Stated like that, who can really disagree?

I remember when I was writing a bunch of Go when the language was still very new (2009 - 2011). One of the most popular use cases for the language was making websites. All sorts of unexpected problems caused the entire website to go down, due to unexpected panics here and there. The suggested solution from the Go team was to just restart the web-server whenever it was killed by a panic. Surely that cannot be the best way to do it..

[chlorion]

>Panic is idiomatic error handling. Take something as basic as indexing into a list. Get it wrong and Rust will panic.

This is not really true. If you are indexing into something that may fail you use the `get` method which returns an `Option` if the index is out of bounds. The index operator is just a shorthand for `v.get(i).unwrap()` pretty much.

https://doc.rust-lang.org/std/primitive.slice.html#method.ge...

[native_samples]

Yes, but the problem is that very often a programmer "knows" an index operation can't fail because they haven't thought of a case where it is a different size, or code gets refactored and assumptions are invalidated, etc.

The panic mentality comes from people who have spent most of their life writing C++, in which if anything goes wrong like an out of bounds index, memory might be corrupted in arbitrary ways, and in which you don't have a GC to clean up after you. Writing exception safe code is much easier in type safe GCd languages, and many programming errors end up being recoverable.

[bjarneh]

> it is easy to be a cause of error and just throw the exception, then expect up the stack to handle it.

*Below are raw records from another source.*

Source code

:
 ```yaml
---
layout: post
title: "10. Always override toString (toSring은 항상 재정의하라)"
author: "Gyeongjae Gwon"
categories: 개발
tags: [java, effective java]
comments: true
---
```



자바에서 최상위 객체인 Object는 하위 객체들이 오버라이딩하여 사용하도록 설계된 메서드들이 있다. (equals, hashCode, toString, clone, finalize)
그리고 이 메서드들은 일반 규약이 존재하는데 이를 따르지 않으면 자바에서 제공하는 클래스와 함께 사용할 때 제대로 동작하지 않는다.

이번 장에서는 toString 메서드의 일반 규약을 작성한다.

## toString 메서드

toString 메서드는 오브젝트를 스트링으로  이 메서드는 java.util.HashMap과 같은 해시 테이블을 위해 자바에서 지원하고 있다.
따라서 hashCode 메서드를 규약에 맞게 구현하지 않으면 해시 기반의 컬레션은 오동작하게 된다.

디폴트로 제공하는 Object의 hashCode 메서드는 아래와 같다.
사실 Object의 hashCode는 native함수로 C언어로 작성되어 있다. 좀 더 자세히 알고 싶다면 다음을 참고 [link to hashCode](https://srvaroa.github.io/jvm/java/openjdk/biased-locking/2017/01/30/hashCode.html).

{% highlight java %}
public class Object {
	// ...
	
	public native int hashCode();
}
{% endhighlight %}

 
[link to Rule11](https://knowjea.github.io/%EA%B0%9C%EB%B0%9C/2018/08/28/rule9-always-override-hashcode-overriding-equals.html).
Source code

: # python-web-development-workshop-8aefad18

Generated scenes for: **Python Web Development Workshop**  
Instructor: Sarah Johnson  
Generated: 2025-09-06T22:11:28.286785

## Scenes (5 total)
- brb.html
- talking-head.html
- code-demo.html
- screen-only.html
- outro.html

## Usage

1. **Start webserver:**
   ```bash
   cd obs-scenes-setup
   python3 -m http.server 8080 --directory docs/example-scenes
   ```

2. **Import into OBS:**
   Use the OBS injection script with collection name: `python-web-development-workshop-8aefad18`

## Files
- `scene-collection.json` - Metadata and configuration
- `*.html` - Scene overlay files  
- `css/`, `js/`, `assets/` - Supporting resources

Agree, this can happen. Perhaps the bad attempt at fixing this in Java for instance - checked exceptions, made people dislike exceptions ever more. The caller "has to handle" the exceptions or re-throw them of course. Even though RuntimeException's can come from anywhere at anytime, so "guard" provided by checked exceptions just made a complete mess of things. People are lulled into thinking that methods without the 'throws BlaBlaException' signature are safe and so on.

I guess no language is 100% on everything, but I've always felt that exceptions are one thing I really like; especially when a language manages to do them correctly.